Hier lehnte ein alter Besen, nur noch eine filzige, dünne Schicht Borsten auf dem Holzgerippe. Damit ließ sich jede Spur gut verwischen, sie musste ihn nur hinter sich herziehen, dabei ein bisschen über den Boden wedeln. Die Tür des Schrankungetüms klemmte, jedoch nur kurz. Ein alter Anzug hing darin, ein Abendkleid, ansonsten war er leer. Sollte sie da hinein? Anaïs zögerte. Wenn jemand die Tür aufmachte, würde er sie da sitzen sehen, auf dem Präsentierteller, ohne eine Chance zu entkommen. Nein! Das Gleiche galt für die anderen Schränke. Gab es denn nirgends eine Nische, ein besseres Versteck? Die Männer wussten inzwischen, dass die Wohnung leer war. Und dann? Sie würden im Keller nachsehen und auf dem Dachboden. Genauso wie sie, Anaïs, Maxine gesucht hatte. Bei dem Gedanken, dass ihre Verfolger jeden Moment in der Tür stehen konnten, gaben für einen Moment ihre Beine nach. Irgendwas musste es hier doch geben!

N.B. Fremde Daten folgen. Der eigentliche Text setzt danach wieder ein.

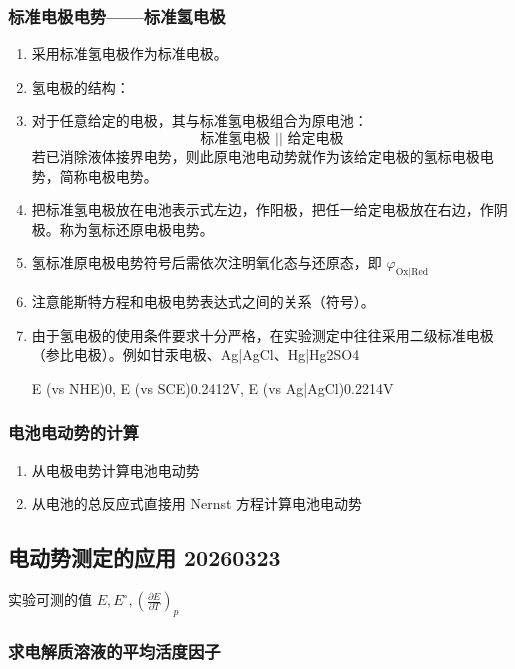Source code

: \subsubsection{标准电极电势——标准氢电极}

\begin{enumerate}
    \item 采用标准氢电极作为标准电极。
    \item 氢电极的结构：
    \item 对于任意给定的电极，其与标准氢电极组合为原电池：
    \begin{equation*}
        \textbf{标准氢电极 || 给定电极}
    \end{equation*}
    若已消除液体接界电势，则此原电池电动势就作为该给定电极的氢标电极电势，简称电极电势。
    \item 把标准氢电极放在电池表示式左边，作阳极，把任一给定电极放在右边，作阴极。称为氢标还原电极电势。
    \item 氢标准原电极电势符号后需依次注明氧化态与还原态，即 $\varphi_{\mathrm{Ox} | \mathrm{Red}}$
    \item 注意能斯特方程和电极电势表达式之间的关系（符号）。
    \item 由于氢电极的使用条件要求十分严格，在实验测定中往往采用二级标准电极（参比电极）。例如甘汞电极、Ag|AgCl、Hg|Hg2SO4
    
    E (vs NHE)0, E (vs SCE)0.2412V, E (vs Ag|AgCl)0.2214V
\end{enumerate}

\subsubsection{电池电动势的计算}

\begin{enumerate}
    \item 从电极电势计算电池电动势
    \item 从电池的总反应式直接用 Nernst 方程计算电池电动势
\end{enumerate}

\subsection{电动势测定的应用 20260323}

实验可测的值 $\displaystyle E, E^{\circ}, (\frac{\partial E}{\partial T})_p$

\subsubsection{求电解质溶液的平均活度因子}

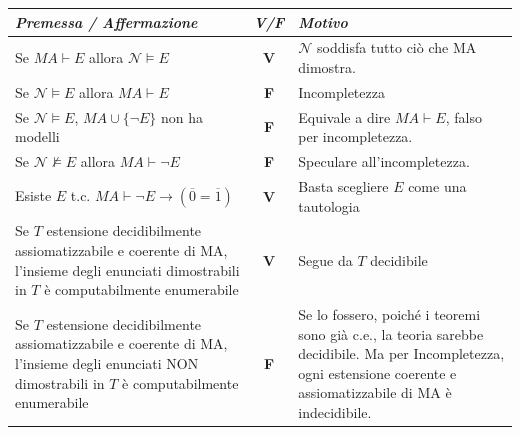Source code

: \documentclass[a4paper,11pt]{report}
\begin{document}
\begin{table}[H]
\centering
\renewcommand{\arraystretch}{1.5}
\begin{tabularx}{\textwidth}{|>{\raggedright\arraybackslash}X|c|>{\raggedright\arraybackslash}p{7cm}|}
\hline
\textit{Premessa / Affermazione} & \textit{V/F} & \textit{Motivo} \\ \hline
Se $MA \vdash E$ allora $\mathcal{N} \models E$ & \textbf{V} & $\mathcal{N}$ soddisfa tutto ciò che MA dimostra. \\ \hline
Se $\mathcal{N} \models E$ allora $MA \vdash E$ & \textbf{F} & Incompletezza \\ \hline
Se $\mathcal{N} \models E$, $MA \cup \{\neg E\}$ non ha modelli & \textbf{F} & Equivale a dire $MA \vdash E$, falso per incompletezza. \\ \hline
Se $\mathcal{N} \not\models E$ allora $MA \vdash \neg E$ & \textbf{F} & Speculare all'incompletezza. \\ \hline
Esiste $E$ t.c. $MA \vdash \neg E \to (\overline{0} = \overline{1})$ & \textbf{V} & Basta scegliere $E$ come una tautologia  \\ \hline
Se $T$ estensione decidibilmente assiomatizzabile e coerente di MA, l'insieme degli enunciati dimostrabili in $T$ è computabilmente enumerabile & \textbf{V} & Segue da \( T \) decidibile \\ \hline
Se $T$ estensione decidibilmente assiomatizzabile e coerente di MA, l'insieme degli enunciati NON dimostrabili in $T$ è computabilmente enumerabile & \textbf{F} & Se lo fossero, poiché i teoremi sono già c.e., la teoria sarebbe decidibile. Ma per Incompletezza, ogni estensione coerente e assiomatizzabile di MA è indecidibile. \\ \hline
\end{tabularx}
\end{table}
\end{document}
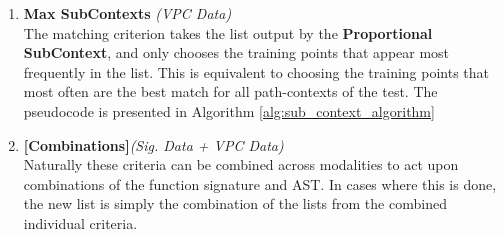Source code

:\begin{enumerate}
    \item\textbf{Max SubContexts} \textit{(VPC Data)}\\The matching criterion takes the list output by the \textbf{Proportional SubContext}, and only chooses the training points that appear most frequently in the list. This is equivalent to choosing the training points that most often are the best match for all path-contexts of the test. The pseudocode is presented in Algorithm \ref{alg:sub_context_algorithm} 
    \item\textbf{[Combinations]}\textit{(Sig. Data + VPC Data)} \\ Naturally these criteria can be combined across modalities to act upon combinations of the function signature and AST. In cases where this is done, the new list is simply the combination of the lists from the combined individual criteria. 
\end{enumerate}









\begin{table}[h!]

    \caption{An Summary of the BestMatchingSet algorithms we use in the experiments. For sake of simplicity, a \textit{best-effort} match here refers to the match with longest matching subsequence, when treating a VPC as one long sequence}
    \label{tab:matching_summary}
\end{table}





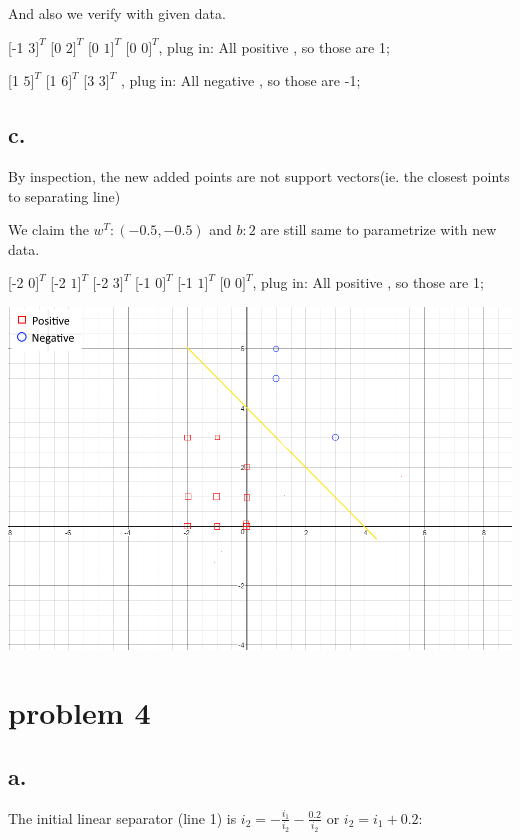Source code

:\documentclass[12pt, letterpaper]{article}
\begin{document}
	And also we verify with given data.
	
	[-1 $3]^{T}$ [0 $2]^{T}$ [0 $1]^{T}$ [0 $0]^{T}$, plug in:
	All positive , so those are 1;
	
	[1 $5]^{T}$ [1 $6]^{T}$ [3 $3]^{T}$ , plug in:
	All negative , so those are -1;
	
	
	
	\subsection{c.}
	By inspection, the new added points are not support vectors(ie. the closest points to separating line)
	
	We claim the $w^{T}:(-0.5,-0.5)$ and $b:2$ are still same to parametrize with new data. 
	
	[-2 $0]^{T}$ [-2 $1]^{T}$ [-2 $3]^{T}$ [-1 $0]^{T}$ [-1 $1]^{T}$ [0 $0]^{T}$, plug in:
	All positive , so those are 1;
	
	\includegraphics[scale=0.6]{"problem-3-c"}
	
	\section{problem 4}
	\subsection{a.}
	The initial linear separator (line 1) is $i_2 = -\frac{i_1}{i_2} - \frac{0.2}{i_2}$ or $i_2 = i_1 + 0.2$:
	\medskip
	
\end{document}
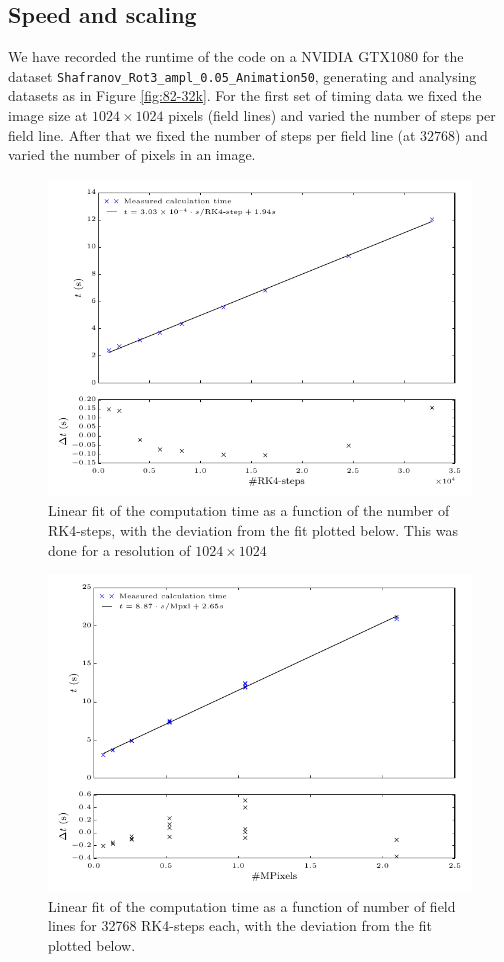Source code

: \documentclass[a4paper]{article}
\begin{document}
\subsection{Speed and scaling}
We have recorded the runtime of the code on a NVIDIA GTX1080 for the dataset \texttt{Shafranov\_Rot3\_ampl\_0.05\_Animation50}, generating and analysing datasets as in Figure \ref{fig:82-32k}. For the first set of timing data we fixed the image size at $1024\times 1024$ pixels (field lines) and varied the number of steps per field line. After that we fixed the number of steps per field line (at $32768$) and varied the number of pixels in an image.\\
\begin{figure}[!ht]
	\includegraphics{Figures/timings_1.pdf}
	\caption{Linear fit of the computation time as a function of the number of RK4-steps, with the deviation from the fit plotted below. This was done for a resolution of $1024 \times 1024$}\label{fig:timings1}
\end{figure}
\begin{figure}[!ht]
	\includegraphics{Figures/timings_2.pdf}
	\caption{Linear fit of the computation time as a function of number of field lines for 32768 RK4-steps each, with the deviation from the fit plotted below.}\label{fig:timings2}
\end{figure}
\end{document}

Da, hinter dem Regal. Eine kleine Nische zur Kaminmauer hin. Unsinn, da würde man sie auch gleich entdecken, sobald man einen einzigen Blick in diese Richtung warf. Es war hoffnungslos. Kurz lehnte sie sich an die Mauer und stützte die Stirn gegen den Kaminmantel. Die Mauer hatte noch die Heizwärme des Tages gespeichert. Das Eisengitter im gemauerten Kaminmantel war nicht nur Putzklappe, es hatte früher auch Wärme in den Trockenboden geleitet. Die Klappe … Anaïs stutzte. Sie würde hindurchpassen! Nicht ganz leicht, aber es sollte gehen. Schon hatte sie den Eisenhebel aufgestemmt. Er durfte nur nicht zufallen, während sie da drin war. Die Vorstellung, hinter dem Gitter gefangen zu sein, während die Heizung wieder ansprang, ließ sie einen Moment zaudern. Vermutlich würde es schneller zum Tod führen, wenn sie, während sie verdurstete, gleichzeitig bei lebendigem Leib geröstet wurde. Bis man sie suchen und sich jemand hier herauf verirren würde, würden nur noch ihre mumifizierten Finger durch das Gitter ragen. Unwillkürlich musste sie hysterisch kichern.